A method of bending a pipe by using a pipe-bending machine mandrel comprising a rigid member (5), which can be inserted inside a pipe (T) to be bent and can tilt herewith in a bending operation which is performed by a bending die (2) in order to obtain a curve having a prefixed mean radius Rm as measured between the rotation centre (O) of the bending die (2) and the longitudinal axis (l) of the pipe (T) to be bent, said mean radius Rm and longitudinal axis (l) lying in a central plane (α) orthogonal to a symmetry plane of the pipe (T) to be bent passing through its longitudinal axis (l), said pipe (T) to be bent having an internal dimension Di as measured transversally to its longitudinal axis (l), characterised in that the rigid member (5) has a proximal side profile with respect to the rotation centre (O) of the bending die (2) comprising at least a concave intermediate portion as generated by a radius Rci section of circumference (50), and a distal side profile with respect to the rotation centre (O) of the bending die (2) comprising at least two convex, divided, end portions as generated by respective radius Rce sections of circumference (51, 52), where Rci = Rm - (Di/2) + t, and Rce = Rm + (Di/2) - t, t being a term varying according to the accuracy of the dimensional characteristics of the pipe to be bent and of the curve to be obtained.

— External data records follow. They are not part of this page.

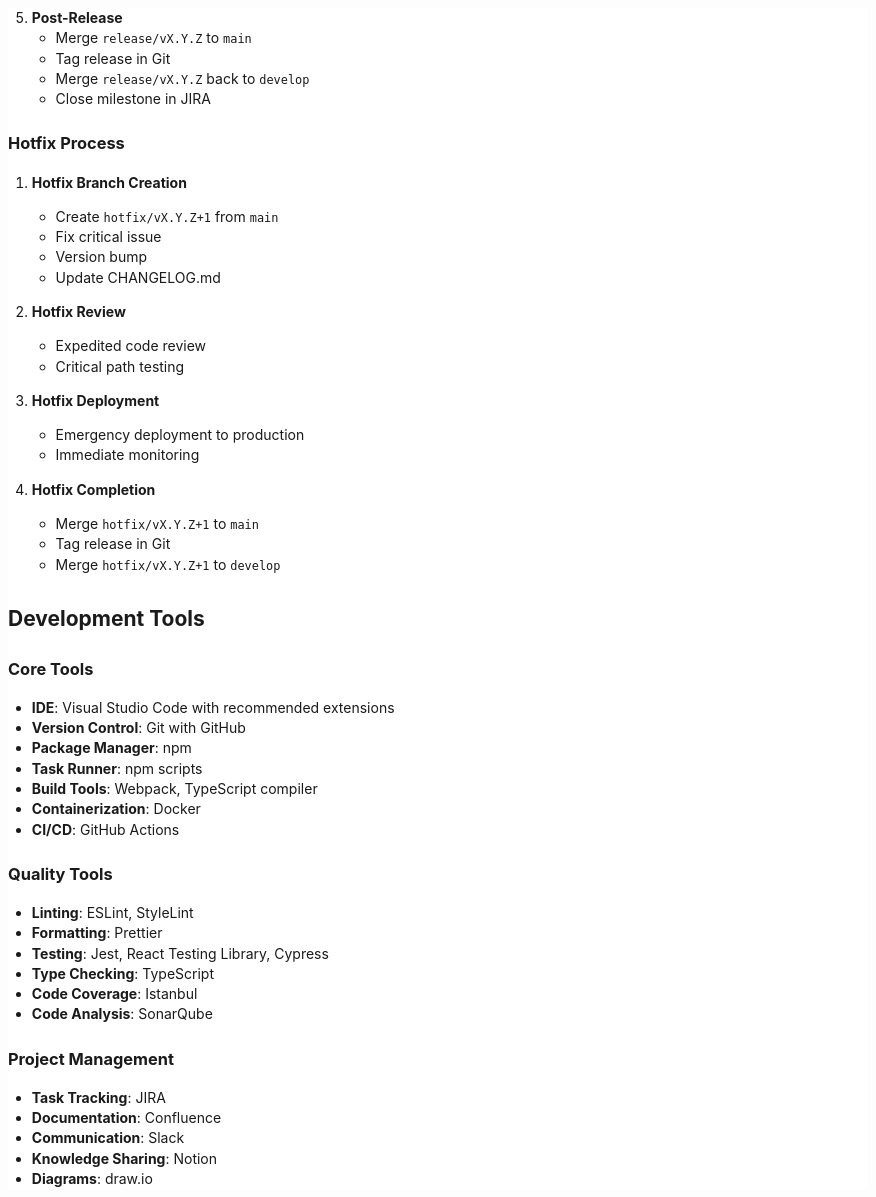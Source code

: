 5. **Post-Release**
   - Merge `release/vX.Y.Z` to `main`
   - Tag release in Git
   - Merge `release/vX.Y.Z` back to `develop`
   - Close milestone in JIRA

### Hotfix Process

1. **Hotfix Branch Creation**
   - Create `hotfix/vX.Y.Z+1` from `main`
   - Fix critical issue
   - Version bump
   - Update CHANGELOG.md

2. **Hotfix Review**
   - Expedited code review
   - Critical path testing

3. **Hotfix Deployment**
   - Emergency deployment to production
   - Immediate monitoring

4. **Hotfix Completion**
   - Merge `hotfix/vX.Y.Z+1` to `main`
   - Tag release in Git
   - Merge `hotfix/vX.Y.Z+1` to `develop`

## Development Tools

### Core Tools

- **IDE**: Visual Studio Code with recommended extensions
- **Version Control**: Git with GitHub
- **Package Manager**: npm
- **Task Runner**: npm scripts
- **Build Tools**: Webpack, TypeScript compiler
- **Containerization**: Docker
- **CI/CD**: GitHub Actions

### Quality Tools

- **Linting**: ESLint, StyleLint
- **Formatting**: Prettier
- **Testing**: Jest, React Testing Library, Cypress
- **Type Checking**: TypeScript
- **Code Coverage**: Istanbul
- **Code Analysis**: SonarQube

### Project Management

- **Task Tracking**: JIRA
- **Documentation**: Confluence
- **Communication**: Slack
- **Knowledge Sharing**: Notion
- **Diagrams**: draw.io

The method according to claim 1, characterised in that said rigid member (5) has both proximal and distal side profiles that are symmetrical with respect to said symmetry plane of the pipe, each side profile comprising a concave intermediate portion as generated by a radius Rci section of circumference (50; 53), between two convex end portions as generated by radius Rce sections of circumference (51, 52; 54, 55), the intermediate portion being mutually radiused to the two end portions of the rigid member, which in turn are chamfered at the ends of the rigid member.
The method according to any of claims 1 and 2, characterised in that said pipe (T) to be bent has a round cross-section, and said intermediate portion and said end portions of the rigid member (5) are portions of a rotation surface as generated by said sections of circumference (50; 51, 52) about a central longitudinal axis (a) of the rigid member.
The method according to any of claims 1 and 2, characterised in that said pipe to be bent has a quadrangular cross-section, and said intermediate portion and said end portions of the rigid member are portions of a extrusion surface as generated by said sections of circumference (50; 53; 51,52; 54, 55) in their shift parallel to said symmetry plane of the pipe to be bent.
The method according to claim 1, characterised in that said rigid member (5) is articulated with respect to a not flexible main body (3) connected to a mandrel holding rod (4).
The method according to claim 5, characterised in that said rigid member (5) and said not flexible main body (3) are mutually connected by means of a connecting shaft (7) terminating with spherical end protuberances (6, 9) received into respective housings (31, 14) arranged in opposite portions (30, 10) of said not flexible main body (3) and of said rigid member (5) for forming co-operating ball joints.
The method according to claim 6, characterised in that said spherical end protuberances (6, 9) of the connecting shaft (7) are spring-charged in said respective housings (31, 14).
The method according to claim 5, characterised in that said rigid member (5) is manufactured integral.
The method according to claim 5, characterised in that said rigid member (5) is manufactured in a plurality of parts that are securely connected together for forming a single body.